* _TASK TO CARRY OUT_
Starting at the top of the records below, write out each line exactly as it stands, stopping after the line with "With a clear"; exclude the pictures.

Document images with source code

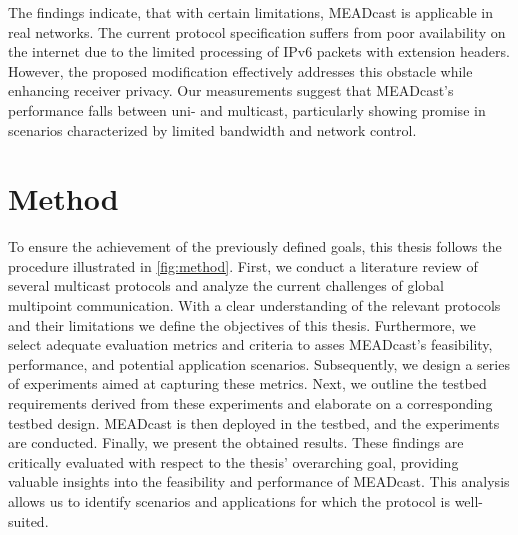 The findings indicate, that with certain limitations, MEADcast is applicable in
    real networks.
The current protocol specification suffers from poor availability on the
    internet due to the limited processing of IPv6 packets with extension
    headers.
However, the proposed modification effectively addresses this obstacle while
    enhancing receiver privacy.
Our measurements suggest that MEADcast's performance falls between uni- and
    multicast, particularly showing promise in scenarios characterized by
    limited bandwidth and network control.



\section{Method} %
\label{sec:Method}
To ensure the achievement of the previously defined goals, this thesis follows
    the procedure illustrated in \autoref{fig:method}.
First, we conduct a literature review of several multicast protocols and
    analyze the current challenges of global multipoint communication.
With a clear understanding of the relevant protocols and their limitations we
    define the objectives of this thesis.
Furthermore, we select adequate evaluation metrics and criteria to asses
    MEADcast's feasibility, performance, and potential application scenarios.
Subsequently, we design a series of experiments aimed at capturing these
    metrics.
Next, we outline the testbed requirements derived from these experiments and
    elaborate on a corresponding testbed design.
MEADcast is then deployed in the testbed, and the experiments are conducted.
Finally, we present the obtained results.
These findings are critically evaluated with respect to the thesis' overarching
    goal, providing valuable insights into the feasibility and performance of
    MEADcast.
This analysis allows us to identify scenarios and applications for which the
    protocol is well-suited.


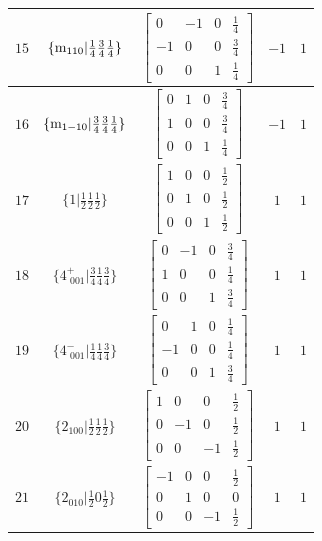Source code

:\documentclass[fleqn,8pt]{jsarticle}
\begin{document}
\begin{longtable}{ccccc}
$ 15 $ & $ \{{\rm m}_{110}|\frac{1}{4} \frac{3}{4} \frac{1}{4}\} $ & $ \begin{bmatrix} 0 & -1 & 0 & \frac{1}{4} \\ -1 & 0 & 0 & \frac{3}{4} \\ 0 & 0 & 1 & \frac{1}{4} \end{bmatrix} $ & $ -1 $ & $ 1 $ \\ \hline
$ 16 $ & $ \{{\rm m}_{1-10}|\frac{3}{4} \frac{3}{4} \frac{1}{4}\} $ & $ \begin{bmatrix} 0 & 1 & 0 & \frac{3}{4} \\ 1 & 0 & 0 & \frac{3}{4} \\ 0 & 0 & 1 & \frac{1}{4} \end{bmatrix} $ & $ -1 $ & $ 1 $ \\ \hline
$ 17 $ & $ \{1|\frac{1}{2} \frac{1}{2} \frac{1}{2}\} $ & $ \begin{bmatrix} 1 & 0 & 0 & \frac{1}{2} \\ 0 & 1 & 0 & \frac{1}{2} \\ 0 & 0 & 1 & \frac{1}{2} \end{bmatrix} $ & $ 1 $ & $ 1 $ \\ \hline
$ 18 $ & $ \{4^{+}_{\,\,001}|\frac{3}{4} \frac{1}{4} \frac{3}{4}\} $ & $ \begin{bmatrix} 0 & -1 & 0 & \frac{3}{4} \\ 1 & 0 & 0 & \frac{1}{4} \\ 0 & 0 & 1 & \frac{3}{4} \end{bmatrix} $ & $ 1 $ & $ 1 $ \\ \hline
$ 19 $ & $ \{4^{-}_{\,\,001}|\frac{1}{4} \frac{1}{4} \frac{3}{4}\} $ & $ \begin{bmatrix} 0 & 1 & 0 & \frac{1}{4} \\ -1 & 0 & 0 & \frac{1}{4} \\ 0 & 0 & 1 & \frac{3}{4} \end{bmatrix} $ & $ 1 $ & $ 1 $ \\ \hline
$ 20 $ & $ \{2{}_{100}|\frac{1}{2} \frac{1}{2} \frac{1}{2}\} $ & $ \begin{bmatrix} 1 & 0 & 0 & \frac{1}{2} \\ 0 & -1 & 0 & \frac{1}{2} \\ 0 & 0 & -1 & \frac{1}{2} \end{bmatrix} $ & $ 1 $ & $ 1 $ \\ \hline
$ 21 $ & $ \{2{}_{010}|\frac{1}{2} 0 \frac{1}{2}\} $ & $ \begin{bmatrix} -1 & 0 & 0 & \frac{1}{2} \\ 0 & 1 & 0 & 0 \\ 0 & 0 & -1 & \frac{1}{2} \end{bmatrix} $ & $ 1 $ & $ 1 $ \\ \hline

\end{longtable}
\end{document}
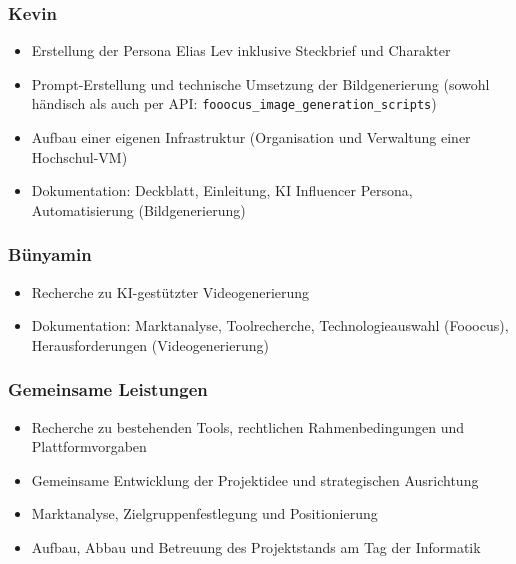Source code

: \documentclass[a4paper,12pt]{article}
\begin{document}
\subsubsection*{Kevin}

\begin{itemize}
    \item Erstellung der Persona Elias Lev inklusive Steckbrief und Charakter
    \item Prompt-Erstellung und technische Umsetzung der Bildgenerierung (sowohl händisch als auch per API: \texttt{fooocus\_image\_generation\_scripts}) 
    \item Aufbau einer eigenen Infrastruktur (Organisation und Verwaltung einer Hochschul-VM)
    \item Dokumentation: Deckblatt, Einleitung, KI Influencer Persona, Automatisierung (Bildgenerierung)
\end{itemize}

\subsubsection*{Bünyamin}

\begin{itemize}
    \item Recherche zu KI-gestützter Videogenerierung
    \item Dokumentation: Marktanalyse, Toolrecherche, Technologieauswahl (Fooocus), Herausforderungen (Videogenerierung)
\end{itemize}

\subsubsection*{Gemeinsame Leistungen}

\begin{itemize}
    \item Recherche zu bestehenden Tools, rechtlichen Rahmenbedingungen und Plattformvorgaben
    \item Gemeinsame Entwicklung der Projektidee und strategischen Ausrichtung
    \item Marktanalyse, Zielgruppenfestlegung und Positionierung
    \item Aufbau, Abbau und Betreuung des Projektstands am Tag der Informatik
\end{itemize}
\end{document}

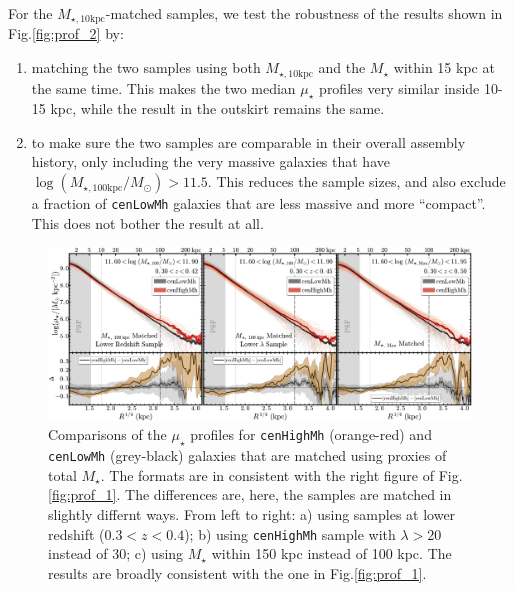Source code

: \documentclass{emulateapj}
\def\rbcg{\texttt{cenHighMh}}
\def\nbcg{\texttt{cenLowMh}}
\def\mstar{{$M_{\star}$}}
\def\minn{{$M_{\star,10\mathrm{kpc}}$}}
\def\logmtot{{$\log (M_{\star,100\mathrm{kpc}}/M_{\odot})$}}
\def\mden{{$\mu_{\star}$}}
\newcommand{\update}[1]{\textcolor{Bittersweet}{#1}}
\begin{document}
\begin{CJK*}{UTF8}{gbsn}
    \update{
    For the \minn{}-matched samples, we test the robustness of the results shown in 
    Fig.\ref{fig:prof_2} by: 
    }
    
    \begin{enumerate}
        \item \update{
            matching the two samples using both \minn{} and the \mstar{} within 15 kpc 
            at the same time.  
            This makes the two median \mden{} profiles very similar inside 10-15 
            kpc, while the result in the outskirt remains the same.
            }
        \item \update{
            to make sure the two samples are comparable in their overall assembly history,
            only including the very massive galaxies that have \logmtot{}$>11.5$. 
            This reduces the sample sizes, and also exclude a fraction of \nbcg{} galaxies
            that are less massive and more ``compact''.  
            This does not bother the result at all.
            }
    \end{enumerate}
 
  \begin{figure}[t!]
      \centering 
      \includegraphics[width=\textwidth]{fig/redbcg_prof_3}
      \caption{Comparisons of the \mden{} profiles for \rbcg{} (orange-red) and \nbcg{} 
      	(grey-black) galaxies that are matched using proxies of total \mstar{}. 
        The formats are in consistent with the right figure of Fig.\ref{fig:prof_1}.
        The differences are, here, the samples are matched in slightly differnt ways. 
        From left to right: a) using samples at lower redshift ($0.3 < z < 0.4$); 
        b) using \rbcg{} sample with $\lambda > 20$ instead of 30; 
        c) using \mstar{} within 150 kpc instead of 100 kpc.
        The results are broadly consistent with the one in Fig.\ref{fig:prof_1}.}
      \label{fig:prof_3} 
  \end{figure}


\end{CJK*}
\end{document}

* _RESPONSE AREA_
 The findings indicate, that with certain limitations, MEADcast is applicable in
    real networks.
The current protocol specification suffers from poor availability on the
    internet due to the limited processing of IPv6 packets with extension
    headers.
However, the proposed modification effectively addresses this obstacle while
    enhancing receiver privacy.
Our measurements suggest that MEADcast's performance falls between uni- and
    multicast, particularly showing promise in scenarios characterized by
    limited bandwidth and network control.



\section{Method} %
\label{sec:Method}
To ensure the achievement of the previously defined goals, this thesis follows
    the procedure illustrated in \autoref{fig:method}.
First, we conduct a literature review of several multicast protocols and
    analyze the current challenges of global multipoint communication.
With a clear understanding of the relevant protocols and their limitations we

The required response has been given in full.